Als Gegenmodell aufgestellt
Die Beurteilung von Zusammenarbeitsformen in der Philanthropie orientiert sich meist am Zweck. Gemeinsame inhaltliche Ziele sollen mehr Wirkung erzielen. Als Gegenentwurf kann eine Dachstiftung verstanden werden. Sie stärkt die Wirkung jedes Einzelnen unabhängig. Als juristische Einheit ist der Formalisierungsgrad hoch. Dies betrifft die administrativen Aufgaben der einzelnen Unterstiftungen respektive Fonds. Hier werden Synergien genutzt.
Die Fontes-Stiftung hat sich vor neun Jahren in die Berner Dachstiftung gewandelt. Stiftungsrat Guido Albisetti nennt als Auslöser, dass sie vor zehn Jahren zunehmend Anfragen von kleineren Stiftungen erhalten haben, weil deren Vermögen aufgrund der tiefen Zinsen kaum Rendite abwarfen. Die Erträge reichten knapp, um administrative Kosten zu decken. Für die Erfüllung des Stiftungszwecks blieben keine Mittel. Da zeichnete sich eine Dachstiftung als ideale Lösung ab.

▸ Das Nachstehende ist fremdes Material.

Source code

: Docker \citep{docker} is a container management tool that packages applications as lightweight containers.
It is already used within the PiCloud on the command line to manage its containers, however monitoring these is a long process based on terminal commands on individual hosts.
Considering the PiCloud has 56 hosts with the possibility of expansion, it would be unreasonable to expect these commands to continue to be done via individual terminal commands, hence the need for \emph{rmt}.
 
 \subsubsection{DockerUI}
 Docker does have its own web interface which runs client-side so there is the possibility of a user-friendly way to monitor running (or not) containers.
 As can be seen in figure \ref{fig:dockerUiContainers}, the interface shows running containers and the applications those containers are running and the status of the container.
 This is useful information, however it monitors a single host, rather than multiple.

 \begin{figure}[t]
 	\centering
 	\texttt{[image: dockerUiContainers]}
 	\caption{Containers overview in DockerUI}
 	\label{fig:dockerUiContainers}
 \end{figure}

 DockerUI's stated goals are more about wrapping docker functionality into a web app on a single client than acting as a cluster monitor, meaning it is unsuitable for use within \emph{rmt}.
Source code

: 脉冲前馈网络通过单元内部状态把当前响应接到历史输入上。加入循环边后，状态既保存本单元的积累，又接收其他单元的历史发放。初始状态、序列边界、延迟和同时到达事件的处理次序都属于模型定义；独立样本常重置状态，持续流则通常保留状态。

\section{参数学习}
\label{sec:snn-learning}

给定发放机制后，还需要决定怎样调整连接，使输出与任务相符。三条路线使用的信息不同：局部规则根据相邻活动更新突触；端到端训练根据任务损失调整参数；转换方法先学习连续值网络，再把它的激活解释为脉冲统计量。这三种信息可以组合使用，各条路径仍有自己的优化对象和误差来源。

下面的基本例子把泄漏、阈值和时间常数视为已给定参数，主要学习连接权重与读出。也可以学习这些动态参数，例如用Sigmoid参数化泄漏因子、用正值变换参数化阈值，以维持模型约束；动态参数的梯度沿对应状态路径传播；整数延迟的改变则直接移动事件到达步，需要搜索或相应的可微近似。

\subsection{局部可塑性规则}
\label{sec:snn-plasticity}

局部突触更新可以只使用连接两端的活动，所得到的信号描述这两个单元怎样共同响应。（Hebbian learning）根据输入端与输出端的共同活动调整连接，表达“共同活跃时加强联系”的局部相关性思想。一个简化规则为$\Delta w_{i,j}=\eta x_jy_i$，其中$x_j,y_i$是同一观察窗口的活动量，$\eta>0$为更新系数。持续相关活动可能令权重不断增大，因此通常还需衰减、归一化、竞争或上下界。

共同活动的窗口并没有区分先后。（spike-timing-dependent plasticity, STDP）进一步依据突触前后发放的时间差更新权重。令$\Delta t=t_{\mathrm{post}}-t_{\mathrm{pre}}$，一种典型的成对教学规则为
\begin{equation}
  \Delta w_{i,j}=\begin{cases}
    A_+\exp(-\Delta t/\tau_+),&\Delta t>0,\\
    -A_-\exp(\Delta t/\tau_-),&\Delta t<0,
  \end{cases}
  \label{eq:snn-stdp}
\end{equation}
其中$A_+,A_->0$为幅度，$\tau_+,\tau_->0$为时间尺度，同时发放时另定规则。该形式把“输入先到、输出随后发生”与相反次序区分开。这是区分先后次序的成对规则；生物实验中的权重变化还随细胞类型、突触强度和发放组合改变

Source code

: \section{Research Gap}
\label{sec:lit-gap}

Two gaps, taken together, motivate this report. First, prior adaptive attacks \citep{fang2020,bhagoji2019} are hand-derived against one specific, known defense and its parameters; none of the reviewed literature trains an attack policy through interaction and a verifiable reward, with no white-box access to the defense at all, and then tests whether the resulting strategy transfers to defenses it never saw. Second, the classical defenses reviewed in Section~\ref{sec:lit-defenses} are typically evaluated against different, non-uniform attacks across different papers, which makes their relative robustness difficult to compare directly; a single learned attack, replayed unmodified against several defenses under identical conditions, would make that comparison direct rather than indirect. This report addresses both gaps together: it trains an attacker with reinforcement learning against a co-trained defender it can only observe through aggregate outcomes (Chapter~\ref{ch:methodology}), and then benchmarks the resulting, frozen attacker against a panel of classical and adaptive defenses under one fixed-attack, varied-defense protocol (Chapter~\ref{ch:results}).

Statt wie früher stets neue Stiftungen zu gründen, kann Guido Albisetti dank der Dachstiftung potenziellen Stifter:innen die Möglichkeit der Zweckerfüllung zu tiefen Administrationskosten bieten. Die gemeinsame Verwaltung der Vermögen ermöglicht es, die Kosten für kleine Vermögen tief zu halten. So können Unterstiftungen oder Fonds dennoch Mittel abwerfen und philanthropisch wirken. Ein zweiter Grund war, dass sich viele Stiftungsrät:innen nicht mit Anlagefragen auseinandersetzen wollen und dies so auslagern können. «Wir wollten eigentlich keine Dachstiftung, sondern ein Hilfsangebot schaffen», sagt Guido Albisetti. Damit es funktioniert, haben sie für die Dachstiftung den breitest möglichen gemeinnützigen Zweck definiert. Was eine grosse Unabhängigkeit der Unterstiftungen bezüglich Zweck ermöglicht. Zusammenarbeiten bleiben dafür wenig wahrscheinlich. Guido Albisetti gibt zu bedenken, dass die Dachstiftung auf die Synergien im Hintergrund spezialisiert ist, damit die Fonds und Unterstiftungen möglichst viele Ressourcen für ihren Zweck zur Verfügung haben. Das heisst umgekehrt, dass die Stifter:innen, die sich an die Dachstiftung wenden, bereits eine klare Idee vom Zweck haben, in welchem sie aktiv sein wollen.
Aufwand muss sich lohnen
Organisationen können nicht nur Seite an Seite arbeiten, sondern stehen auch in einer Konkurrenzsituation. Am anderen Ende der Intensität der Zusammenarbeit stehen Partnerschaften mit einer gemeinsamen Organisation, Ressourcenmanagement und strategischer Planung – und dazwischen gibt es zahlreiche Abstufungen. Die Komplexität nimmt eindeutig mit der Verbindlichkeit zu. Partnerschaft ist mit Kosten verbunden. Sie bedeutet Aufwand. Sie erfordert Koordination und Kommunikation. Aber es winkt auch ein Ertrag, der die Mühe wert ist. Die Partnerschaftsinitiativen der Jacobs Foundation (JF) zielen darauf ab, einen maximalen Mehrwert zu schaffen, eine Abstimmung zu erreichen und eine gemeinsame Vision für kollektives Handeln zu entwickeln.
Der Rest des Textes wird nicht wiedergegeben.